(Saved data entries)
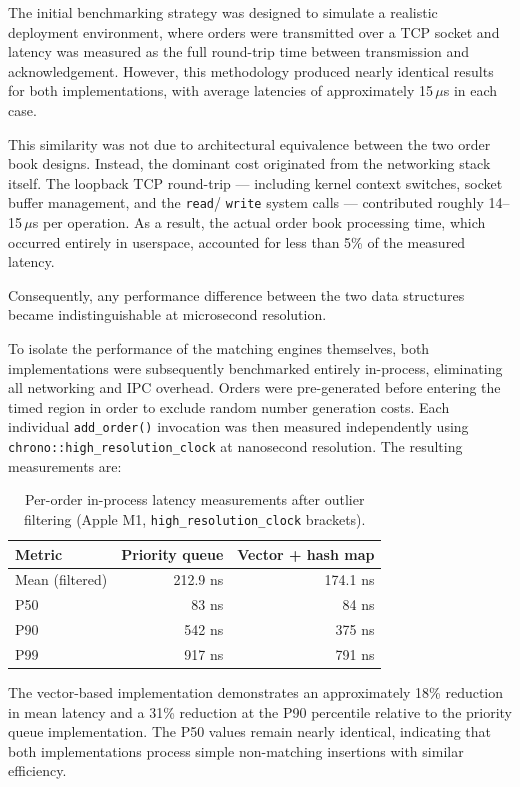 \documentclass[11pt,a4paper]{article}
\begin{document}
The initial benchmarking strategy was designed to simulate a realistic
deployment environment, where orders were transmitted over a TCP socket and
latency was measured as the full round-trip time between transmission and
acknowledgement. However, this methodology produced nearly identical
results for both implementations, with average latencies of approximately
15\,$\mu$s in each case.

This similarity was not due to architectural equivalence between the two
order book designs. Instead, the dominant cost originated from the
networking stack itself. The loopback TCP round-trip --- including kernel
context switches, socket buffer management, and the \texttt{read}/
\texttt{write} system calls --- contributed roughly 14--15\,$\mu$s per
operation. As a result, the actual order book processing time, which
occurred entirely in userspace, accounted for less than 5\% of the measured
latency.

Consequently, any performance difference between the two data structures
became indistinguishable at microsecond resolution.

To isolate the performance of the matching engines themselves, both
implementations were subsequently benchmarked entirely in-process,
eliminating all networking and IPC overhead. Orders were pre-generated
before entering the timed region in order to exclude random number
generation costs. Each individual \texttt{add\_order()} invocation was then
measured independently using \texttt{chrono::high\_resolution\_clock} at
nanosecond resolution. The resulting measurements are:

\begin{table}[h]
\centering
\begin{tabular}{lrr}
\toprule
Metric & Priority queue & Vector + hash map \\
\midrule
Mean (filtered) & 212.9 ns & 174.1 ns \\
P50             & 83 ns    & 84 ns    \\
P90             & 542 ns   & 375 ns   \\
P99             & 917 ns   & 791 ns   \\
\bottomrule
\end{tabular}
\caption{Per-order in-process latency measurements after outlier filtering
(Apple M1, \texttt{high\_resolution\_clock} brackets).}
\label{tab:phase12}
\end{table}

The vector-based implementation demonstrates an approximately 18\% reduction
in mean latency and a 31\% reduction at the P90 percentile relative to the
priority queue implementation. The P50 values remain nearly identical,
indicating that both implementations process simple non-matching insertions
with similar efficiency.
\end{document}
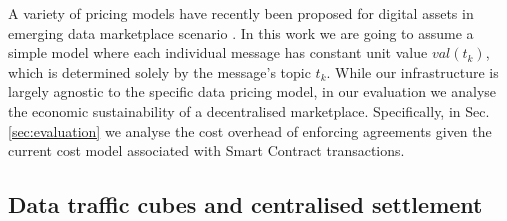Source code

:\documentclass[chi_draft]{sigchi}
\begin{document}
%	
%




A variety of pricing models have recently been proposed for digital assets in emerging data marketplace scenario \cite{Sen:2015:SDP:2847579.2756543,Li:2014:TPP:2691190.2691191,7553037,7437020}.
In this work we are going to assume a simple model where each individual message has constant unit value $\mathit{val}(t_k)$, which is determined solely by the message's topic $t_k$. 
While our infrastructure is largely agnostic to the specific data pricing model, in our evaluation we analyse the economic sustainability of a decentralised marketplace. Specifically, in Sec.\ref{sec:evaluation} we analyse the cost overhead of enforcing agreements given the current cost model associated with Smart Contract transactions.

\subsection{Data traffic cubes and centralised settlement}
\end{document}
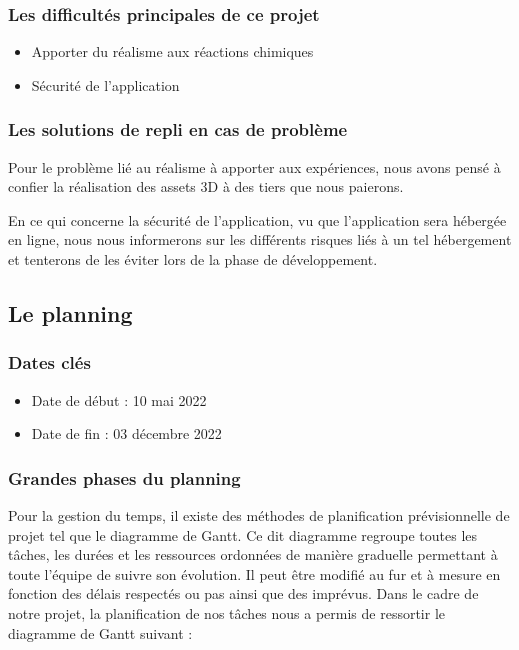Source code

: \subsubsection{Les difficultés principales de ce projet}

\begin{itemize}
	\item Apporter du réalisme aux réactions chimiques
	\item Sécurité de l’application
\end{itemize}

\subsubsection{Les solutions de repli en cas de problème }

Pour le problème lié au réalisme à apporter aux expériences, nous avons pensé à confier la réalisation des assets 3D à des tiers que nous paierons.

En ce qui concerne la sécurité de l’application, vu que l’application sera hébergée en ligne, nous nous informerons sur les différents risques liés à un tel hébergement et tenterons de les éviter lors de la phase de développement.

\subsection{Le planning}

\subsubsection{Dates clés}

\begin{itemize}
	\item Date de début : 10 mai 2022
	\item Date de fin :  03 décembre 2022
\end{itemize}

\subsubsection{Grandes phases du planning}

Pour la gestion du temps, il existe des méthodes de planification prévisionnelle de projet tel que le diagramme de Gantt. Ce dit diagramme regroupe toutes les tâches, les durées et les ressources ordonnées de manière graduelle permettant à toute l’équipe de suivre son évolution. Il peut être modifié au fur et à mesure en fonction des délais respectés ou pas ainsi que des imprévus. Dans le cadre de notre projet, la planification de nos tâches nous a permis de ressortir le diagramme de Gantt suivant :


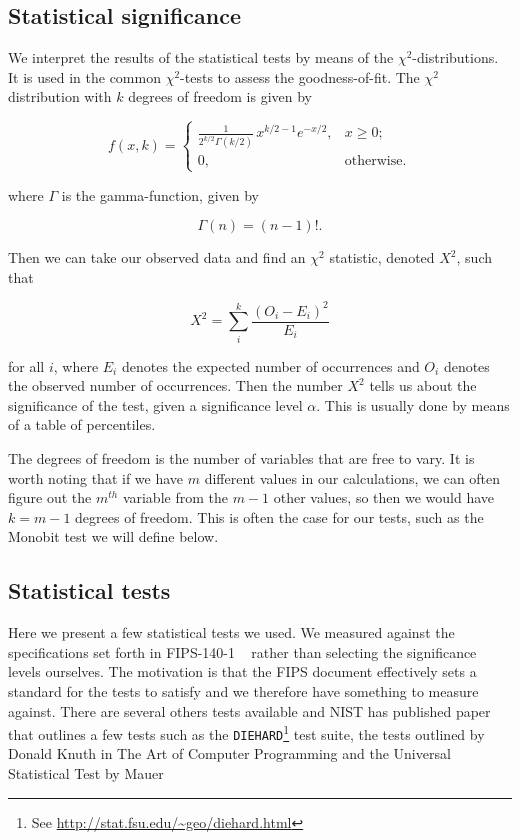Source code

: \documentclass[a4paper]{article}           %
\begin{document}
\subsection{Statistical significance}

We interpret the results of the statistical tests by means of the $\chi^2$-distributions. It is used in the common $\chi^2$-tests to assess the goodness-of-fit. The $\chi^2$ distribution with $k$ degrees of freedom is given by

\[
f(x, k) =
\begin{cases}
  \frac{1}{2^{k/2}\Gamma(k/2)}\,x^{k/2 - 1} e^{-x/2},  & x \geq 0; \\ 0, & \text{otherwise}.
\end{cases}
\]

where $\Gamma$ is the gamma-function, given by

\[
\Gamma(n) = (n-1)!.
\]

Then we can take our observed data and find an $\chi^2$ statistic, denoted $X^2$, such that

\[
X^2 = \sum_i^k \frac{(O_i - E_i)^2}{E_i}
\]

for all $i$, where $E_i$ denotes the expected number of occurrences and $O_i$ denotes the observed number of occurrences. Then the number $X^2$ tells us about the significance of the test, given a significance level $\alpha$. This is usually done by means of a table of percentiles. 

The degrees of freedom is the number of variables that are free to vary. It is worth noting that if we have $m$ different values in our calculations, we can often figure out the $m^{th}$ variable from the $m-1$ other values, so then we would have $k=m-1$ degrees of freedom. This is often the case for our tests, such as the Monobit test we will define below.

\subsection{Statistical tests}
\label{sec:stattests}

 Here we present a few statistical tests we used. We measured against the specifications set forth in FIPS-140-1 ~\cite{fips140, menezes1996} rather than selecting the significance levels ourselves. The motivation is that the FIPS document effectively sets a standard for the tests to satisfy and we therefore have something to measure against. There are several others tests available and NIST has published paper ~\cite{nist} that outlines a few tests such as the \texttt{DIEHARD}\footnote{See \url{http://stat.fsu.edu/~geo/diehard.html}} test suite, the tests outlined by Donald Knuth in The Art of Computer Programming and the Universal Statistical Test by Mauer ~\cite{mauer}
\end{document}
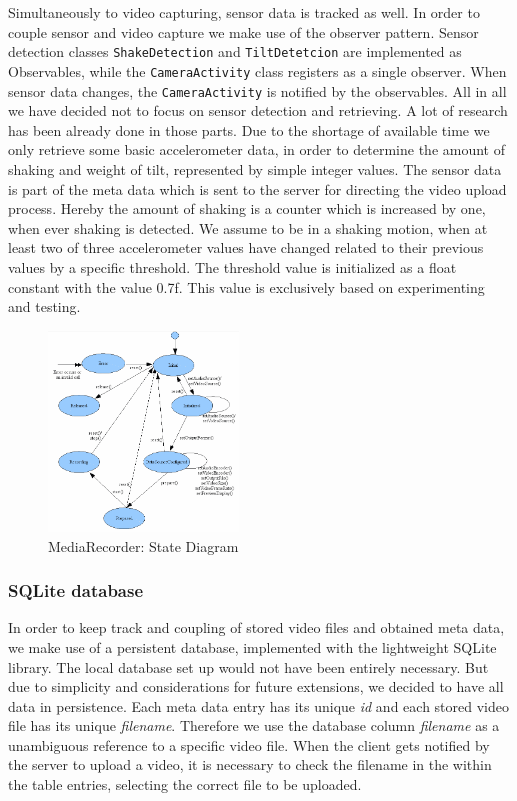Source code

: \documentclass[conference]{IEEEtran}
\begin{document}
Simultaneously to video capturing, sensor data is tracked as well.
In order to couple sensor and video capture we make use of the observer pattern.
Sensor detection classes \texttt{ShakeDetection} and \texttt{TiltDetetcion} are implemented as Observables,
while the \texttt{CameraActivity} class registers as a single observer. 
When sensor data changes, the \texttt{CameraActivity} is notified by the observables.
All in all we have decided not to focus on sensor detection and retrieving.
A lot of research has been already done in those parts. Due to the shortage of available time we only retrieve 
some basic accelerometer data, in order to determine the amount of shaking and weight of tilt, 
represented by simple integer values.
The sensor data is part of the meta data which is sent to the server for directing the video upload process.
Hereby the amount of shaking is a counter which is increased by one, when ever shaking is detected.
We assume to be in a shaking motion, when at least two of three accelerometer values have changed related
to their previous values by a specific threshold.
The threshold value is initialized as a float constant with the value 0.7f. This value is exclusively based on experimenting and testing.

\begin{figure}[!t]
	\centering
	\includegraphics[width=0.45\textwidth]{mediarecorder.jpg}
	\caption{MediaRecorder: State Diagram}
	\label{fig:mediarecorder}
\end{figure}

\subsubsection{SQLite database}
In order to keep track and coupling of stored video files and obtained meta data, we make use of a persistent database,
implemented with the lightweight SQLite library.
The local database set up would not have been entirely necessary. 
But due to simplicity and considerations for future extensions, we decided to have all data in persistence.
Each meta data entry has its unique \textsl{id} and each stored video file has its unique \textsl{filename}.
Therefore we use the database column \textsl{filename} as a unambiguous reference to a specific video file.
When the client gets notified by the server to upload a video, it is necessary to check the filename in the within 
the table entries, selecting the correct file to be uploaded.
\end{document}
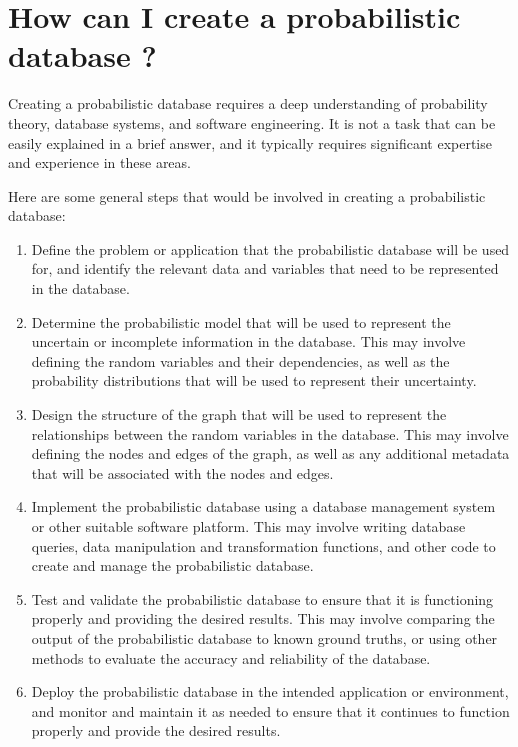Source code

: \chapter{ How can I create a probabilistic database ? }

Creating a probabilistic database requires a deep understanding of probability theory, database systems, and software engineering. It is not a task that can be easily explained in a brief answer, and it typically requires significant expertise and experience in these areas.

\vspace{1cm}
Here are some general steps that would be involved in creating a probabilistic database:

\begin{enumerate}
	\item Define the problem or application that the probabilistic database will be used for, and identify the relevant data and variables that need to be represented in the database.
	
	\item Determine the probabilistic model that will be used to represent the uncertain or incomplete information in the database. This may involve defining the random variables and their dependencies, as well as the probability distributions that will be used to represent their uncertainty.
	
	\item Design the structure of the graph that will be used to represent the relationships between the random variables in the database. This may involve defining the nodes and edges of the graph, as well as any additional metadata that will be associated with the nodes and edges.
	
	\item Implement the probabilistic database using a database management system or other suitable software platform. This may involve writing database queries, data manipulation and transformation functions, and other code to create and manage the probabilistic database.
	
	\item Test and validate the probabilistic database to ensure that it is functioning properly and providing the desired results. This may involve comparing the output of the probabilistic database to known ground truths, or using other methods to evaluate the accuracy and reliability of the database.
	
	\item  Deploy the probabilistic database in the intended application or environment, and monitor and maintain it as needed to ensure that it continues to function properly and provide the desired results.
	
\end{enumerate}

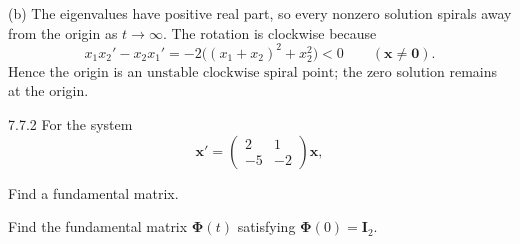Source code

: \documentclass[11pt,oneside]{article}
\begin{document}
\begin{solution}
\medskip
\noindent\textup{(b)} The eigenvalues have positive real part, so every nonzero solution spirals away from the origin as $t\to\infty$. The rotation is clockwise because
\[
    x_1x_2'-x_2x_1'
    =-2\bigl((x_1+x_2)^2+x_2^2\bigr)<0
    \qquad (\mathbf{x}\ne\mathbf{0}).
\]
Hence the origin is an \(\boxed{\text{unstable clockwise spiral point}}\); the zero solution remains at the origin.
\end{solution}

\begin{problem}{7.7.2}
For the system
\[
    \mathbf{x}'=
    \begin{pmatrix}
        2&1\\
        -5&-2
    \end{pmatrix}\mathbf{x},
\]
\begin{problemsubparts}
    \item Find a fundamental matrix.
    \item Find the fundamental matrix $\boldsymbol{\Phi}(t)$ satisfying $\boldsymbol{\Phi}(0)=\mathbf{I}_2$.
\end{problemsubparts}
\end{problem}
\end{document}
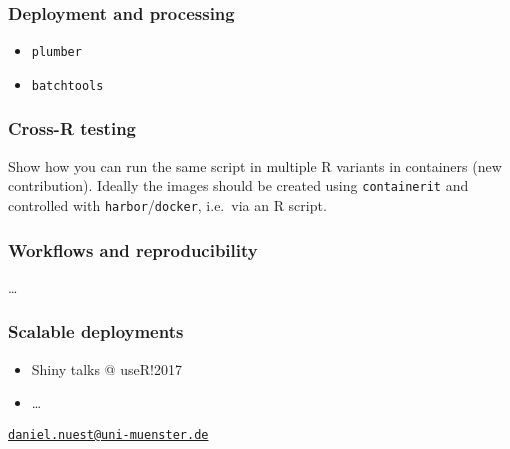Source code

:\subsubsection{Deployment and
processing}\label{deployment-and-processing}

\begin{itemize}
\tightlist
\item
  \texttt{plumber}
\item
  \texttt{batchtools}
\end{itemize}

\subsubsection{Cross-R testing}\label{cross-r-testing}

Show how you can run the same script in multiple R variants in
containers (new contribution). Ideally the images should be created
using \texttt{containerit} and controlled with
\texttt{harbor}/\texttt{docker}, i.e.~via an R script.

\subsubsection{Workflows and
reproducibility}\label{workflows-and-reproducibility}

\ldots{}

\subsubsection{Scalable deployments}\label{scalable-deployments}

\begin{itemize}
\tightlist
\item
  Shiny talks @ useR!2017
\item
  \ldots{}
\end{itemize}



\address{%
Daniel Nüst\\
Institute for Geoinformatics, University of Münster\\
Heisenbergstr. 2, 48149 Münster, Germany\\
}
\href{mailto:daniel.nuest@uni-muenster.de}{\nolinkurl{daniel.nuest@uni-muenster.de}}

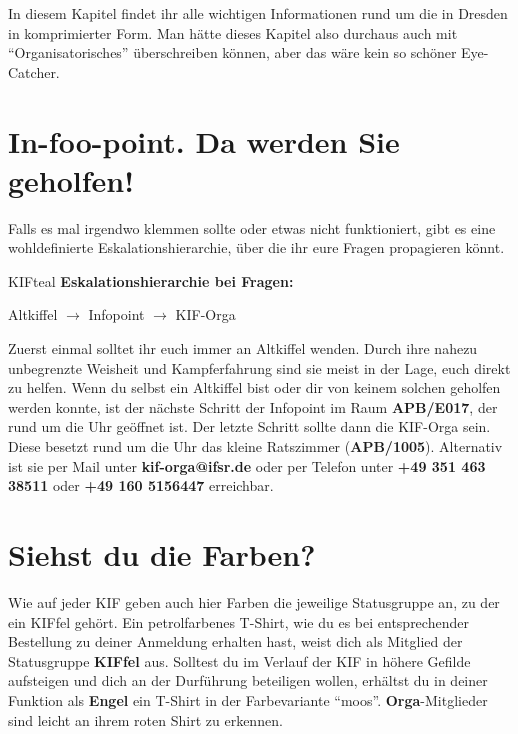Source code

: 
In diesem Kapitel findet ihr alle wichtigen Informationen rund um die \KIF{} in Dresden in komprimierter Form.
Man hätte dieses Kapitel also durchaus auch mit ``Organisatorisches'' überschreiben können, aber das wäre kein so schöner Eye-Catcher.

\section*{In-foo-point. Da werden Sie geholfen!}

Falls es mal irgendwo klemmen sollte oder etwas nicht funktioniert, gibt es eine wohldefinierte Eskalationshierarchie, über die ihr eure Fragen propagieren könnt.

\begin{awesomeblock}[KIFteal]{2pt}{\faQuestion}{KIFteal}
    \textbf{Eskalationshierarchie bei Fragen:}

  Altkiffel $\longrightarrow$ Infopoint $\longrightarrow$ KIF-Orga
\end{awesomeblock}

Zuerst einmal solltet ihr euch immer an Altkiffel wenden.
Durch ihre nahezu unbegrenzte Weisheit und Kampferfahrung sind sie meist in der Lage, euch direkt zu helfen.
Wenn du selbst ein Altkiffel bist oder dir von keinem solchen geholfen werden konnte, ist der nächste Schritt der Infopoint im Raum \textbf{APB/E017}, der rund um die Uhr geöffnet ist.
Der letzte Schritt sollte dann die KIF-Orga sein.
Diese besetzt rund um die Uhr das kleine Ratszimmer (\textbf{APB/1005}).
Alternativ ist sie per Mail unter \textbf{kif-orga@ifsr.de} oder per Telefon unter \textbf{+49 351 463 38511} oder \textbf{+49 160 5156447} erreichbar.

\section*{Siehst du die Farben?}

Wie auf jeder KIF geben auch hier Farben die jeweilige Statusgruppe an, zu der ein KIFfel gehört.
Ein petrolfarbenes T-Shirt, wie du es bei entsprechender Bestellung zu deiner Anmeldung erhalten hast, weist dich als Mitglied der Statusgruppe \textbf{KIFfel} aus.
Solltest du im Verlauf der KIF in höhere Gefilde aufsteigen und dich an der Durführung beteiligen wollen, erhältst du in deiner Funktion als \textbf{Engel} ein T-Shirt in der Farbevariante \enquote{moos}.
\textbf{Orga}-Mitglieder sind leicht an ihrem roten Shirt zu erkennen.

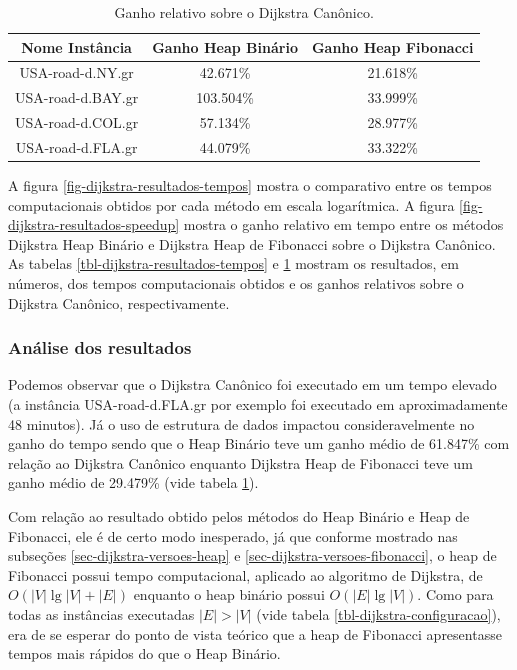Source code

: \begin{table}[H]
\caption{Ganho relativo sobre o Dijkstra Canônico.}
\label{tbl-dijkstra-resultados-speedup}
\centering
\begin{adjustbox}{max width=\textwidth}
\begin{tabular}{|c|c|c|}
\hline
\textbf{Nome Instância} & \textbf{Ganho Heap Binário} & \textbf{Ganho Heap Fibonacci} \\ \hline
USA-road-d.NY.gr        & 42.671\%                       & 21.618\%                         \\ \hline
USA-road-d.BAY.gr       & 103.504\%                      & 33.999\%                         \\ \hline
USA-road-d.COL.gr       & 57.134\%                       & 28.977\%                         \\ \hline
USA-road-d.FLA.gr       & 44.079\%                       & 33.322\%                         \\ \hline
\end{tabular}
\end{adjustbox}
\end{table}

A figura \ref{fig-dijkstra-resultados-tempos} mostra o comparativo entre os tempos computacionais obtidos por cada método em escala logarítmica. A figura \ref{fig-dijkstra-resultados-speedup} mostra o ganho relativo em tempo entre os métodos Dijkstra Heap Binário e Dijkstra Heap de Fibonacci sobre o Dijkstra Canônico. As tabelas \ref{tbl-dijkstra-resultados-tempos} e \ref{tbl-dijkstra-resultados-speedup} mostram os resultados, em números, dos tempos computacionais obtidos e os ganhos relativos sobre o Dijkstra Canônico, respectivamente.

\subsubsection{Análise dos resultados}
\label{sec-dijkstra-experimentos-analise}
Podemos observar que o Dijkstra Canônico foi executado em um tempo elevado (a instância USA-road-d.FLA.gr por exemplo foi executado em aproximadamente 48 minutos). Já o uso de estrutura de dados impactou consideravelmente no ganho do tempo sendo que o Heap Binário teve um ganho médio de 61.847\% com relação ao Dijkstra Canônico enquanto Dijkstra Heap de Fibonacci teve um ganho médio de 29.479\% (vide tabela \ref{tbl-dijkstra-resultados-speedup}).

Com relação ao resultado obtido pelos métodos do Heap Binário e Heap de Fibonacci, ele é de certo modo inesperado, já que conforme mostrado nas subseções \ref{sec-dijkstra-versoes-heap} e \ref{sec-dijkstra-versoes-fibonacci}, o heap de Fibonacci possui tempo computacional, aplicado ao algoritmo de Dijkstra, de $O(|V|\lg |V| + |E|)$ enquanto o heap binário possui $O(|E| \lg |V|)$.  Como para todas as instâncias executadas $|E| > |V|$ (vide tabela \ref{tbl-dijkstra-configuracao}), era de se esperar do ponto de vista teórico que a heap de Fibonacci apresentasse tempos mais rápidos do que o Heap Binário.

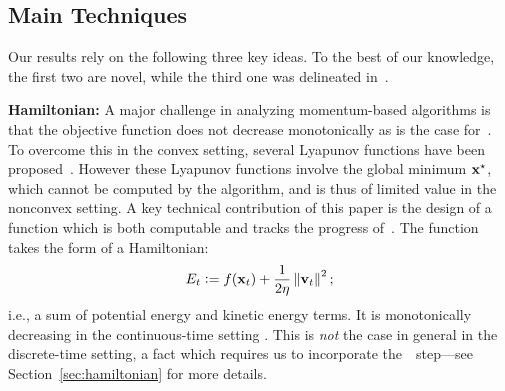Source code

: 
\subsection{Main Techniques}\label{sec:tech}
Our results rely on the following three key ideas. To the best of our knowledge, the first two are novel, while the third one was delineated in~\citet{jin2017escape}.

\textbf{Hamiltonian:}
A major challenge in analyzing momentum-based algorithms is that the objective function does not 
decrease monotonically as is the case for~\gd. To overcome this in the convex setting, several Lyapunov functions have been proposed~\citep{wilson2016lyapunov}. However these Lyapunov functions involve the 
global minimum $\mathbf{x}^\star$, which cannot be computed by the algorithm, and is thus of limited value in
the nonconvex setting. A key technical contribution of this paper is the design of a function 
which is both computable and tracks the progress of~\nag. The function takes the form of a
Hamiltonian:
\begin{equation}\label{eqn:hamiltonian}
	E_t \mathrel{\mathop:}= f(\mathbf{x}_t) + \frac{1}{2\eta} \left\|{\mathbf{v}_t}\right\|^2;
\end{equation}
i.e., a sum of potential energy and kinetic energy terms.  It is monotonically decreasing
in the continuous-time setting . This is \emph{not} the case in general in the discrete-time setting,
a fact which requires us to incorporate the~\nce~step---see Section~\ref{sec:hamiltonian} for more details. 





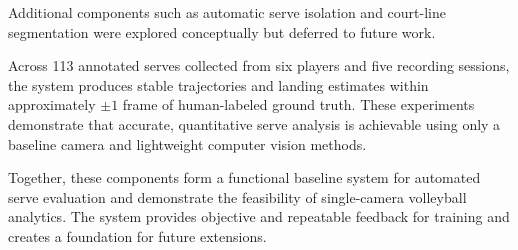 Additional components such as automatic serve isolation and court-line segmentation were explored conceptually but deferred to future work.

Across 113 annotated serves collected from six players and five recording sessions, the system produces stable trajectories and landing estimates within approximately $\pm 1$ frame of human-labeled ground truth. These experiments demonstrate that accurate, quantitative serve analysis is achievable using only a baseline camera and lightweight computer vision methods.

Together, these components form a functional baseline system for automated serve evaluation and demonstrate the feasibility of single-camera volleyball analytics. The system provides objective and repeatable feedback for training and creates a foundation for future extensions.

**TASK TO COMPLETE**
An exact printout of the entries is wanted, covering the first line through the line holding "roughly 14--15\,$\mu$s per", with pictures kept out of it.

**REPLY**
 \documentclass[11pt,a4paper]{article}
\begin{document}
The initial benchmarking strategy was designed to simulate a realistic
deployment environment, where orders were transmitted over a TCP socket and
latency was measured as the full round-trip time between transmission and
acknowledgement. However, this methodology produced nearly identical
results for both implementations, with average latencies of approximately
15\,$\mu$s in each case.

This similarity was not due to architectural equivalence between the two
order book designs. Instead, the dominant cost originated from the
networking stack itself. The loopback TCP round-trip --- including kernel
context switches, socket buffer management, and the \texttt{read}/
\texttt{write} system calls --- contributed roughly 14--15\,$\mu$s per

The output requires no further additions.